• _TASK DESCRIPTION_
Your job is to transcribe all the records that follow, excluding any pictures.

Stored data
((

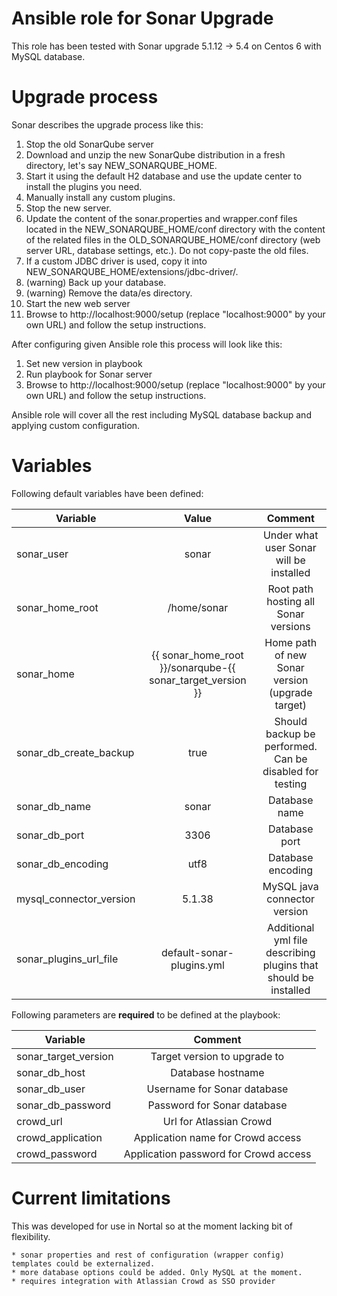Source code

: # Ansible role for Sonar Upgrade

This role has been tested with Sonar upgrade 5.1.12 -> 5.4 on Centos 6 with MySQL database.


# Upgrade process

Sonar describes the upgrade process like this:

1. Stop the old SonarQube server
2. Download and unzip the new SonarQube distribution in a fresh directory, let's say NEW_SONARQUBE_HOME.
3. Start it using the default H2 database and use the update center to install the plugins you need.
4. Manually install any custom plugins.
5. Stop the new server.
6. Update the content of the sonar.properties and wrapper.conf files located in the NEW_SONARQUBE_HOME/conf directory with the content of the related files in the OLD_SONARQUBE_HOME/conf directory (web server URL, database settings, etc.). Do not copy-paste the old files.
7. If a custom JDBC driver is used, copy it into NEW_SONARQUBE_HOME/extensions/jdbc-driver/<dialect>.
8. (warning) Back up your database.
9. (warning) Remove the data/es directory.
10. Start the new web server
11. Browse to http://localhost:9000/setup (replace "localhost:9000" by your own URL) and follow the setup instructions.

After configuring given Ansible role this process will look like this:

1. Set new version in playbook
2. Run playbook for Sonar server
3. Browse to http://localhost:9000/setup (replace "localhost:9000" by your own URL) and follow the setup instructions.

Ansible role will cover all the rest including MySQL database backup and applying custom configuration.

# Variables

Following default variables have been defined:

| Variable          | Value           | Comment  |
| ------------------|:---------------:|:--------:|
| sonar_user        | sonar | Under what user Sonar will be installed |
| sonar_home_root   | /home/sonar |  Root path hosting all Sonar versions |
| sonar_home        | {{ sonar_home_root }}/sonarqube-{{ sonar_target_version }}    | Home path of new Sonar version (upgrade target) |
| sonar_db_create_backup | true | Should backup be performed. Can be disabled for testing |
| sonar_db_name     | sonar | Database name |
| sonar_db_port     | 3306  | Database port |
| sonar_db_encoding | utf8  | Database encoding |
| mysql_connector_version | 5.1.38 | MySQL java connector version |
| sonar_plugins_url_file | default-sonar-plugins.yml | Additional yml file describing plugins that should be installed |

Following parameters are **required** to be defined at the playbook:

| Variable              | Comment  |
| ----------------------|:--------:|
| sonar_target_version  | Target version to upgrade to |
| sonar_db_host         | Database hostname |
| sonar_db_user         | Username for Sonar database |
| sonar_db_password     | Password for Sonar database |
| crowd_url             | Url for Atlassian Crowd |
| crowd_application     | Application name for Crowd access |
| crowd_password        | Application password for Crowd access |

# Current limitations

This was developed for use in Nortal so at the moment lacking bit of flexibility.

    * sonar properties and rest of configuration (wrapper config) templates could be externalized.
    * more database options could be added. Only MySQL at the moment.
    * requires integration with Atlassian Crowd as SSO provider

))

• _TASK RESULT_
Source code

: # Ansible role for Sonar Upgrade

This role has been tested with Sonar upgrade 5.1.12 -> 5.4 on Centos 6 with MySQL database.


# Upgrade process

Sonar describes the upgrade process like this:

1. Stop the old SonarQube server
2. Download and unzip the new SonarQube distribution in a fresh directory, let's say NEW_SONARQUBE_HOME.
3. Start it using the default H2 database and use the update center to install the plugins you need.
4. Manually install any custom plugins.
5. Stop the new server.
6. Update the content of the sonar.properties and wrapper.conf files located in the NEW_SONARQUBE_HOME/conf directory with the content of the related files in the OLD_SONARQUBE_HOME/conf directory (web server URL, database settings, etc.). Do not copy-paste the old files.
7. If a custom JDBC driver is used, copy it into NEW_SONARQUBE_HOME/extensions/jdbc-driver/<dialect>.
8. (warning) Back up your database.
9. (warning) Remove the data/es directory.
10. Start the new web server
11. Browse to http://localhost:9000/setup (replace "localhost:9000" by your own URL) and follow the setup instructions.

After configuring given Ansible role this process will look like this:

1. Set new version in playbook
2. Run playbook for Sonar server
3. Browse to http://localhost:9000/setup (replace "localhost:9000" by your own URL) and follow the setup instructions.

Ansible role will cover all the rest including MySQL database backup and applying custom configuration.

# Variables

Following default variables have been defined:

| Variable          | Value           | Comment  |
| ------------------|:---------------:|:--------:|
| sonar_user        | sonar | Under what user Sonar will be installed |
| sonar_home_root   | /home/sonar |  Root path hosting all Sonar versions |
| sonar_home        | {{ sonar_home_root }}/sonarqube-{{ sonar_target_version }}    | Home path of new Sonar version (upgrade target) |
| sonar_db_create_backup | true | Should backup be performed. Can be disabled for testing |
| sonar_db_name     | sonar | Database name |
| sonar_db_port     | 3306  | Database port |
| sonar_db_encoding | utf8  | Database encoding |
| mysql_connector_version | 5.1.38 | MySQL java connector version |
| sonar_plugins_url_file | default-sonar-plugins.yml | Additional yml file describing plugins that should be installed |

Following parameters are **required** to be defined at the playbook:

| Variable              | Comment  |
| ----------------------|:--------:|
| sonar_target_version  | Target version to upgrade to |
| sonar_db_host         | Database hostname |
| sonar_db_user         | Username for Sonar database |
| sonar_db_password     | Password for Sonar database |
| crowd_url             | Url for Atlassian Crowd |
| crowd_application     | Application name for Crowd access |
| crowd_password        | Application password for Crowd access |

# Current limitations

This was developed for use in Nortal so at the moment lacking bit of flexibility.

    * sonar properties and rest of configuration (wrapper config) templates could be externalized.
    * more database options could be added. Only MySQL at the moment.
    * requires integration with Atlassian Crowd as SSO provider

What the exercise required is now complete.